* Brief: Transcribe exactly the lines from the one containing "Existence at one" through the end of the entries, including both the first and the last, and nothing else.

* Dataset excerpts:
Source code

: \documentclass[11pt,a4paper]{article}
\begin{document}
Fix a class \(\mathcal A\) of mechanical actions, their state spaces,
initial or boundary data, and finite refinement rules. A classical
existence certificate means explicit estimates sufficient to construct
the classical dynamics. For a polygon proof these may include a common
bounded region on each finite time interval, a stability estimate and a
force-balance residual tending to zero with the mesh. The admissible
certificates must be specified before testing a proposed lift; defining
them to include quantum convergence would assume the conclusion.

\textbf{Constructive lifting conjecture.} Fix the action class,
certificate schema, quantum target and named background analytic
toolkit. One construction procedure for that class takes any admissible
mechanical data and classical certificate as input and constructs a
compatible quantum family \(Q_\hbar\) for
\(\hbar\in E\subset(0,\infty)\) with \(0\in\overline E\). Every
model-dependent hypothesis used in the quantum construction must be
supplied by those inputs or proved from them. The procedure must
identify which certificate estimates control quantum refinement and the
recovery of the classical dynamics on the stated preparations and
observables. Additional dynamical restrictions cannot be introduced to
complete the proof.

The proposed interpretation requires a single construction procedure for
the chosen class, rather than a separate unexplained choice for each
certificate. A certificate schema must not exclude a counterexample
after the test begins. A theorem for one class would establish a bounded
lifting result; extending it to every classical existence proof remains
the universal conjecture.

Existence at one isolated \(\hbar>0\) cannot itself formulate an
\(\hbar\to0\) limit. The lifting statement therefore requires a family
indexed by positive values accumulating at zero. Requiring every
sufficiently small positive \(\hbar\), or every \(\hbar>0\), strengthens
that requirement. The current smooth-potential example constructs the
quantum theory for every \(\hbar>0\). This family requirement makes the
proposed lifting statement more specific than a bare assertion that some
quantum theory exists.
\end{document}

* Task solution:
Existence at one isolated \(\hbar>0\) cannot itself formulate an
\(\hbar\to0\) limit. The lifting statement therefore requires a family
indexed by positive values accumulating at zero. Requiring every
sufficiently small positive \(\hbar\), or every \(\hbar>0\), strengthens
that requirement. The current smooth-potential example constructs the
quantum theory for every \(\hbar>0\). This family requirement makes the
proposed lifting statement more specific than a bare assertion that some
quantum theory exists.
\end{document}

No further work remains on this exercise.